Non lontano dalla Montagnetta, si può anche incamminarsi verso ovest finché non s’incontra un laghetto di chiara manifattura, una pozza artificiale. Malauguratamente non è consentito buttarsi in acqua. Ma qui si viene per interrogarsi di fronte a una grande bolla galleggiante che affiora dall’acqua piatta. Agganciata da un lembo metallico al litorale erboso, ambigua e aliena nella sua placida presenza, a guardarla bene può ricordare un po’ la Città delle Arti e delle Scienze di Valencia, ma si chiama Oxy.gen: uno spazio semisferico dal gusto futuristico e brutalista realizzato sull’onda dei lavori di Expo 2015, che vuole essere uno spazio di divulgazione con al centro il concetto del respiro, sia umano che del pianeta.

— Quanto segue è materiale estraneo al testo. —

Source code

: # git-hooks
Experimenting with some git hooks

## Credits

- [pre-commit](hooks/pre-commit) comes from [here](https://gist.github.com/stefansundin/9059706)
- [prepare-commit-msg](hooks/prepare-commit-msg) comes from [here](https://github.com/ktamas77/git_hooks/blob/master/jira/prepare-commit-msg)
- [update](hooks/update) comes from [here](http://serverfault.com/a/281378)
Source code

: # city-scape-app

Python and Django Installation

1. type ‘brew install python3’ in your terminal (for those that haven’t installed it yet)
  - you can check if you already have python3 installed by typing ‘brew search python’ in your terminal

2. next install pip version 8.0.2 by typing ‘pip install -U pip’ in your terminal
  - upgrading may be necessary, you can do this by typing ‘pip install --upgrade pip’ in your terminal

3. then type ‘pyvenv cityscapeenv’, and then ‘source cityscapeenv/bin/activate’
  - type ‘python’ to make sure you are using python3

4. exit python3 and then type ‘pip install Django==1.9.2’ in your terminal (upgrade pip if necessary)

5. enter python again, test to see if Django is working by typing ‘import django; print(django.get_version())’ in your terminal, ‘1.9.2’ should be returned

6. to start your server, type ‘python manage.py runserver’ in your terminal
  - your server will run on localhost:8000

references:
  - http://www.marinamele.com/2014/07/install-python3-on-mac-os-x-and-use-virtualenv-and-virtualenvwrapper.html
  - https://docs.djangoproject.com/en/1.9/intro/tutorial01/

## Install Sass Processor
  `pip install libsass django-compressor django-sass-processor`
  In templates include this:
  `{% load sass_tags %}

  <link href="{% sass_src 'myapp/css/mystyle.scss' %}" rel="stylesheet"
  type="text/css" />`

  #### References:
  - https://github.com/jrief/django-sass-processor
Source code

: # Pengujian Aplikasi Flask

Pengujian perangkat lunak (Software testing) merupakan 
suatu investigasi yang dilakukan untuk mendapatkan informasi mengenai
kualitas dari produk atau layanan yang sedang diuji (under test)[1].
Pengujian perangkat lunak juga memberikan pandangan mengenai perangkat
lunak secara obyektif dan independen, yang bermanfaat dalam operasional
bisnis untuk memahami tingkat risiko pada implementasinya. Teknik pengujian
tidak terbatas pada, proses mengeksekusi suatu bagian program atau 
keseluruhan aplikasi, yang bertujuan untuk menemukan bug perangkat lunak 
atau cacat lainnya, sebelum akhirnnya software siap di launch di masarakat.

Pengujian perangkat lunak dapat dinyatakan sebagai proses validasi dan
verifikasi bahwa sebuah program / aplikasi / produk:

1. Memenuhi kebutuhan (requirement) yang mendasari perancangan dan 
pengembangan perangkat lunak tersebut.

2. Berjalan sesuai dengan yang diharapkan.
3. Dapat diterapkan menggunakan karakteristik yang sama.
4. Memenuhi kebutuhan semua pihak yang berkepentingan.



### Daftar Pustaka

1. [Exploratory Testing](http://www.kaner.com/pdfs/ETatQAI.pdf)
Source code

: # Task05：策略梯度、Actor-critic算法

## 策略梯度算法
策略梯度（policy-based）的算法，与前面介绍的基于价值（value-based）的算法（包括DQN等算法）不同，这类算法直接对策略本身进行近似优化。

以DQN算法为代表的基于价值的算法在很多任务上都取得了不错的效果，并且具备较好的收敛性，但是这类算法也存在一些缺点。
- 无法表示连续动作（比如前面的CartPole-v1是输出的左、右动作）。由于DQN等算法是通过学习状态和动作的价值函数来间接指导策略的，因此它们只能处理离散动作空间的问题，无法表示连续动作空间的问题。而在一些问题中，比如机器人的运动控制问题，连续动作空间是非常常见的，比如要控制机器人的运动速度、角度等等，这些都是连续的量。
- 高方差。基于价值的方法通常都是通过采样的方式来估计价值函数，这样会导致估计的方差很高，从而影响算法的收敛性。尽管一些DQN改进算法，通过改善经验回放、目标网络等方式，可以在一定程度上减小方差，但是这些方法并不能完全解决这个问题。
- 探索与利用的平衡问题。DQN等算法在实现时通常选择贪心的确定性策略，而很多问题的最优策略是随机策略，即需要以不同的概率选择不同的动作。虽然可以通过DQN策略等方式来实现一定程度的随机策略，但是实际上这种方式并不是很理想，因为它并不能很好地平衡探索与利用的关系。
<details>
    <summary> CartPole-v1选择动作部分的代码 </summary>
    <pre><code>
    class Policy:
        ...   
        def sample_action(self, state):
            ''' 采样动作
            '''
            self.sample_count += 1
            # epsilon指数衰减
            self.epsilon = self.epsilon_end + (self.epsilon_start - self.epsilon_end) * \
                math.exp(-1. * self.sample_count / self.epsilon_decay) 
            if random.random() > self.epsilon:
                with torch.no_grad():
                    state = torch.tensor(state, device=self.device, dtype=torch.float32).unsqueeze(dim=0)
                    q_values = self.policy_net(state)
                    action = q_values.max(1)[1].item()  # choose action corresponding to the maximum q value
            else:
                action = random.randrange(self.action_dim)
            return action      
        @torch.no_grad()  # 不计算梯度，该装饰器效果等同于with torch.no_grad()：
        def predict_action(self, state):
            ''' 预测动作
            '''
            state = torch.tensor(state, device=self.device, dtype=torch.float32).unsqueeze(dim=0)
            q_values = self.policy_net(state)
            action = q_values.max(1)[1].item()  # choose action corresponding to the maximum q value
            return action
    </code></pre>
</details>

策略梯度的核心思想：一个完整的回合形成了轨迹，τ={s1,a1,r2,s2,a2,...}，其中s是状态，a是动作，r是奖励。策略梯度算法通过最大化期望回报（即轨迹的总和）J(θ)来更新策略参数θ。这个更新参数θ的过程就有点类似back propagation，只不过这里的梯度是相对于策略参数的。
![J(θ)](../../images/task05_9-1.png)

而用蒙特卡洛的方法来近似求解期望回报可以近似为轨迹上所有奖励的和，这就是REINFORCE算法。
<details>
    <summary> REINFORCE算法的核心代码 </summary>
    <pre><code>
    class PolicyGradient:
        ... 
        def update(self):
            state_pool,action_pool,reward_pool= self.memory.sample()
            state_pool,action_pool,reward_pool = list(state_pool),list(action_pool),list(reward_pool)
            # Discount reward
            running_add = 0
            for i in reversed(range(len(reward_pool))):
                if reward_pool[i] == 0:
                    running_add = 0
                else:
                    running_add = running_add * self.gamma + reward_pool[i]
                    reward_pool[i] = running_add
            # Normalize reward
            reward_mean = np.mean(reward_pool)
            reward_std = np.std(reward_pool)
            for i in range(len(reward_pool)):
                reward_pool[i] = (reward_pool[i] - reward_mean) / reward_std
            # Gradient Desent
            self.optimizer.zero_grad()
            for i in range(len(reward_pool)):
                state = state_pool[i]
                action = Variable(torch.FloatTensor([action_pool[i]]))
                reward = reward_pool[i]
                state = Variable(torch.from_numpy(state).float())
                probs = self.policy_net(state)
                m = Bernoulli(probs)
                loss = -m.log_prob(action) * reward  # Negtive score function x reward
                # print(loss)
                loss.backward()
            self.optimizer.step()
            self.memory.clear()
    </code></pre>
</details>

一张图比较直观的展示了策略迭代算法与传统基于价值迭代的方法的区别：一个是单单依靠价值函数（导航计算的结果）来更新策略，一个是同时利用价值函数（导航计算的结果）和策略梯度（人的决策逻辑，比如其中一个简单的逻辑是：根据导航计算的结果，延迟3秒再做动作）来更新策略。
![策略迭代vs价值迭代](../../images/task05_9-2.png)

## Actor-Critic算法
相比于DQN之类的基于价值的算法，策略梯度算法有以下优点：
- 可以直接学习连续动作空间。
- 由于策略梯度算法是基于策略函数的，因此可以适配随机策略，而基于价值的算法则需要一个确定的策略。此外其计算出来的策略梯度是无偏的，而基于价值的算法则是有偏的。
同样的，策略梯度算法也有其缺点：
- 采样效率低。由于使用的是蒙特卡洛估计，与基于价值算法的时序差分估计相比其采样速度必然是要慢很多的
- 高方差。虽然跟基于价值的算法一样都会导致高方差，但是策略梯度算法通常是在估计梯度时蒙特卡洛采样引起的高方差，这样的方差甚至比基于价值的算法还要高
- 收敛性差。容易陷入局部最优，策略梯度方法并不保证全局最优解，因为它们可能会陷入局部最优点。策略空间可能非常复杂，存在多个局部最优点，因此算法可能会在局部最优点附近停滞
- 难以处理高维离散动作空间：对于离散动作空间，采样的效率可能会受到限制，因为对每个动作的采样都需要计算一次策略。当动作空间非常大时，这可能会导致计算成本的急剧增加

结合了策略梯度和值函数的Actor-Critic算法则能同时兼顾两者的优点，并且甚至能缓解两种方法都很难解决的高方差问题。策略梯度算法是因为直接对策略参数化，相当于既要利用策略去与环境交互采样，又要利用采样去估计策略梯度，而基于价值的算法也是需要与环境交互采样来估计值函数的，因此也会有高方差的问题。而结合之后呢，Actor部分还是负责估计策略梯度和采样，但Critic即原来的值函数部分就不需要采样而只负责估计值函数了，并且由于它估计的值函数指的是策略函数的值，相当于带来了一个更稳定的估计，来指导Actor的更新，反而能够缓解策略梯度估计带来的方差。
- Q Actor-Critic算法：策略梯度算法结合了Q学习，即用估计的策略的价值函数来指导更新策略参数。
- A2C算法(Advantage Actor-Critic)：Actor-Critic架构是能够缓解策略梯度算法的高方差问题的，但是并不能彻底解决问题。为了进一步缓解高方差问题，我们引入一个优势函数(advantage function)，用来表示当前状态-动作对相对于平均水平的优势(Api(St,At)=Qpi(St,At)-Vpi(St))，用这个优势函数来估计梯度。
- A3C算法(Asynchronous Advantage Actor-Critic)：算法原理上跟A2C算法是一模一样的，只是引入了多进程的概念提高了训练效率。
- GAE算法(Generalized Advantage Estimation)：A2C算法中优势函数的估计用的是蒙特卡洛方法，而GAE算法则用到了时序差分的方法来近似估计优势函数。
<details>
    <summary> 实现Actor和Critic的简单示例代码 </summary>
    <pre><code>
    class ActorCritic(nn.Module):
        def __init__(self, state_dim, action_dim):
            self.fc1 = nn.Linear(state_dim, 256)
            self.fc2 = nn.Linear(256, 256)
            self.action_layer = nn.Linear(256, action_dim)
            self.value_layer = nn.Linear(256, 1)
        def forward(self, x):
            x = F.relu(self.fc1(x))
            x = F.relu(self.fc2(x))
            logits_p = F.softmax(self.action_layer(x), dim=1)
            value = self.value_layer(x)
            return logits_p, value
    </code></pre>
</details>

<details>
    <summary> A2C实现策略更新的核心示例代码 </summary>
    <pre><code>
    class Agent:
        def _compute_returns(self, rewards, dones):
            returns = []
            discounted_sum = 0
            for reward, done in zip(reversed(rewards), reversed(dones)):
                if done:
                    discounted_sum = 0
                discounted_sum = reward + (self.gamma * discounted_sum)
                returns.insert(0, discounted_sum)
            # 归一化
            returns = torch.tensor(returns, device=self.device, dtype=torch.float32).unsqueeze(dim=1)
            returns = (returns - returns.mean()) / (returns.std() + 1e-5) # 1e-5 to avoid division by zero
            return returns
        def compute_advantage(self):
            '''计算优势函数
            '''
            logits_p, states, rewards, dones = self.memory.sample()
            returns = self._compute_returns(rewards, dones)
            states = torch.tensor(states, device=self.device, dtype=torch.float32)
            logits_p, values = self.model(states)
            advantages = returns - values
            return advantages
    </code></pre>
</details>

Insomma, Parco Nord può di certo sembrare un po’ trasandato, ma la verità che propugniamo è che questo parco non si cura troppo per non perdersi in altrettante ciance. Riserva sorprese: cani che divagano e rincorrono, comunità indiane in festa, folle inaudite intente nei pranzi di picnic dai colori bucolici, aerei che sorvolano ogni testa ogni quarto d’ora, ricordando che anche se tutto è placido è soltanto apparenza, poiché tutto corre qui, monoplani, bicilette, corridori e cani. La gita al Parco Nord ci lascia quindi sostanzialmente perplessi. A metà tra un futuro interrotto e uno di quei passati aurorali e paradisiaci, il Parco Nord contiene quelle contraddizioni a metà tra un sogno perduto e un futuro brillante, tra la rovina e il cantiere, tra l’orto e il boschetto selvatico.